Tout va bien pour Léa ! À l'école, elle aime jouer au foot dans la cour avec ses amies. Elle est naturellement douée en maths, comme le sont souvent les filles. Elle sait déjà qu'elle est promise à une brillante carrière, de chirurgienne, huissière ou, pourquoi pas, ministresse ! Quel que soit son choix, elle n'aura pas à s'occuper de ses enfants, puisque c'est leur père qui s'en chargera. Les hommes sont naturellement faits pour ça, non ? « C'est comme ça ! On n'y peut rien ! » a tendance à penser Léa. Mais son père et son frère, Tom, vont la pousser à remettre en question l'ordre établi...
(4e de couverture)
Mon avis :
Florence Hinckel imagine une société inverse à la nôtre, où les femmes sont le sexe dominant. Dans le monde de Léa et Tom, toutes les inégalités et les injustices actuellement subies par les filles concernent les garçons. Le livre est une longue description de "tous les domaines où les filles, les garçons, les hommes et les femmes avaient une place différente."
Dans cette société faisant la part belle aux femmes, avoir ses premières règles est une fête, et non plus une honte.
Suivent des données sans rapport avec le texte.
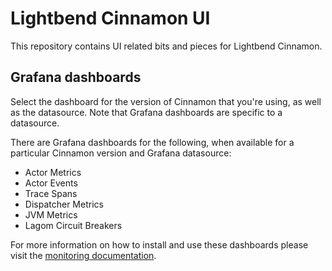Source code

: # Lightbend Cinnamon UI

This repository contains UI related bits and pieces for Lightbend Cinnamon.

## Grafana dashboards

Select the dashboard for the version of Cinnamon that you're using, as well as the datasource. Note that Grafana dashboards are specific to a datasource.

There are Grafana dashboards for the following, when available for a particular Cinnamon version and Grafana datasource:

* Actor Metrics
* Actor Events
* Trace Spans
* Dispatcher Metrics
* JVM Metrics
* Lagom Circuit Breakers

For more information on how to install and use these dashboards please visit the [monitoring documentation](https://developer.lightbend.com/docs/monitoring/latest/home.html).
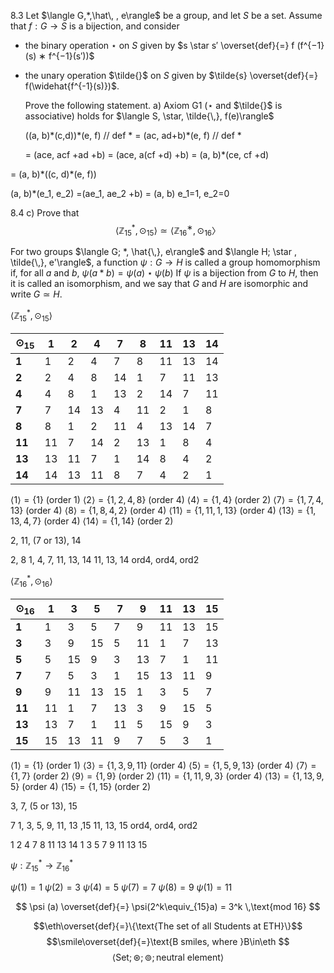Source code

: 







8.3
Let $\langle G,*,\hat\, , e\rangle$ be a group, and let $S$ be a set. Assume that $f : G \rightarrow S$ is a bijection, and consider
- the binary operation $\star$ on $S$ given by $s \star s′ \overset{def}{=} f (f^{−1}(s) ∗ f^{−1}(s′))$ 
- the unary operation $\tilde{}$  on $S$ given by $\tilde{s} \overset{def}{=} f(\widehat{f^{-1}(s)})$.
 
  Prove the following statement. 
  a) Axiom G1 ($\star$ and $\tilde{}$ is associative) holds for $\langle S, \star, \tilde{\,}, f(e)\rangle$

  ((a, b)\*(c,d))\*(e, f) // def *
  = (ac, ad+b)\*(e, f) // def *
  
  = (ace, acf +ad +b)
  = (ace, a(cf +d) +b)
  = (a, b)\*(ce, cf +d)

 = (a, b)\*((c, d)\*(e, f))



(a, b)\*(e_1, e_2) =(ae_1, ae_2 +b) = (a, b)
e_1=1, e_2=0













8.4
c)
Prove that $$\langle\mathbb{Z}^*_{15}, \odot_{15}\rangle \simeq \langle\mathbb{Z}^∗_{16}, \odot_{16}〉$$



 For two groups $\langle G; *, \hat{\,}, e\rangle$ and $\langle H; \star , \tilde{\,}, e'\rangle$, a function $\psi : G \rightarrow H$ is called a group homomorphism if, for all $a$ and $b$, $\psi (a*b) = \psi (a) \star \psi (b)$
 If $\psi$ is a bijection from $G$ to $H$, then it is called an isomorphism, and we say that $G$ and $H$ are isomorphic and write $G \simeq H$.


$\langle\mathbb{Z}^*_{15}, \odot_{15}\rangle$

| $\odot_{15}$ | 1  | 2  | 4  | 7  | 8  | 11 | 13 | 14 |
|--------------|----|----|----|----|----|----|----|----|
| **1**            | 1  | 2  | 4  | 7  | 8  | 11 | 13 | 14 |
| **2**            | 2  | 4  | 8  | 14 | 1  | 7  | 11 | 13 |
| **4**            | 4  | 8  | 1  | 13 | 2  | 14 | 7  | 11 |
| **7**            | 7  | 14 | 13 | 4  | 11 | 2  | 1  | 8  |
| **8**            | 8  | 1  | 2  | 11 | 4  | 13 | 14 | 7  |
| **11**           | 11 | 7  | 14 | 2  | 13 | 1  | 8  | 4  |
| **13**           | 13 | 11 | 7  | 1  | 14 | 8  | 4  | 2  |
| **14**           | 14 | 13 | 11 | 8  | 7  | 4  | 2  | 1  |


$\langle1\rangle=\{1\} \text{ (order 1)}$
$\langle2\rangle=\{1,2,4,8\}\text{ (order 4)}$
$\langle4\rangle=\{1,4\} \text{ (order 2)}$
$\langle7\rangle=\{1,7,4,13\} \text{ (order 4)}$
$\langle8\rangle=\{1,8,4,2\} \text{ (order 4)}$
$\langle11\rangle=\{1,11,1,13\} \text{ (order 4)}$
$\langle13\rangle=\{1,13,4,7\} \text{ (order 4)}$
$\langle14\rangle=\{1,14\}\text{ (order 2)}$


2, 11, (7 or 13), 14

2, 8
1, 4, 7, 11, 13, 14
11, 13, 14
ord4, ord4, ord2

$\langle\mathbb{Z}^*_{16}, \odot_{16}\rangle$

| $\odot_{16}$ | 1  | 3  | 5  | 7  | 9  | 11 | 13 | 15 |
|--------------|----|----|----|----|----|----|----|----|
| **1**        | 1  | 3  | 5  | 7  | 9  | 11 | 13 | 15 |
| **3**        | 3  | 9  | 15 | 5  | 11 | 1  | 7  | 13 |
| **5**        | 5  | 15 | 9  | 3  | 13 | 7  | 1  | 11 |
| **7**        | 7  | 5  | 3  | 1  | 15 | 13 | 11 | 9  |
| **9**        | 9  | 11 | 13 | 15 | 1  | 3  | 5  | 7  |
| **11**       | 11 | 1  | 7  | 13 | 3  | 9  | 15 | 5  |
| **13**       | 13 | 7  | 1  | 11 | 5  | 15 | 9  | 3  |
| **15**       | 15 | 13 | 11 | 9  | 7  | 5  | 3  | 1  |


$\langle1\rangle=\{1\} \text{ (order 1)}$
$\langle3\rangle=\{1,3,9,11\}\text{ (order 4)}$
$\langle5\rangle=\{1,5,9,13\} \text{ (order 4)}$
$\langle7\rangle=\{1,7\} \text{ (order 2)}$
$\langle9\rangle=\{1,9\} \text{ (order 2)}$
$\langle11\rangle=\{1,11,9,3\} \text{ (order 4)}$
$\langle13\rangle=\{1,13,9,5\} \text{ (order 4)}$
$\langle15\rangle=\{1,15\}\text{ (order 2)}$


3, 7, (5 or 13), 15


7
1, 3, 5, 9, 11, 13 ,15
11, 13, 15
ord4, ord4, ord2






1 2 4 7 8 11 13 14
1 3 5 7 9 11 13 15


$\psi : \mathbb{Z}^*_{15} \rightarrow \mathbb{Z}^*_{16}$

$\psi(1)=1$
$\psi(2)=3$
$\psi(4)=5$
$\psi(7)=7$
$\psi(8)=9$
$\psi(1)=11$




$$
\psi (a) \overset{def}{=} \psi(2^k\equiv_{15}a) = 3^k \,\text{mod 16}
$$










$$\eth\overset{def}{=}\{\text{The set of all Students at ETH}\}$$
$$\smile\overset{def}{=}\text{B smiles, where }B\in\eth
$$
$$\langle\text{Set};\circledast ; \circledcirc; \text{neutral element} \rangle $$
Par contre, l'autrice parle de sexualité de manière très crue: "gouine/lesbienne", "l'accès au plaisir des garçons", allusion à la pornographie ("C'était la photo d'un couple qui faisait l'amour"), exhibitionnisme et prostitution... Toutes ces évocations peuvent choquer les jeunes lecteurs (la collection s'adresse aux enfants de primaire).
Il est aussi question des femmes ayant les mêmes travers que certains hommes actuellement: par exemple, Tom a l'impression que "les femmes à la terrasse des cafés m'observent de la tête aux pieds". Ce genre d'attitude serait-elle propre au "sexe fort" (révélant un sentiment de pouvoir)?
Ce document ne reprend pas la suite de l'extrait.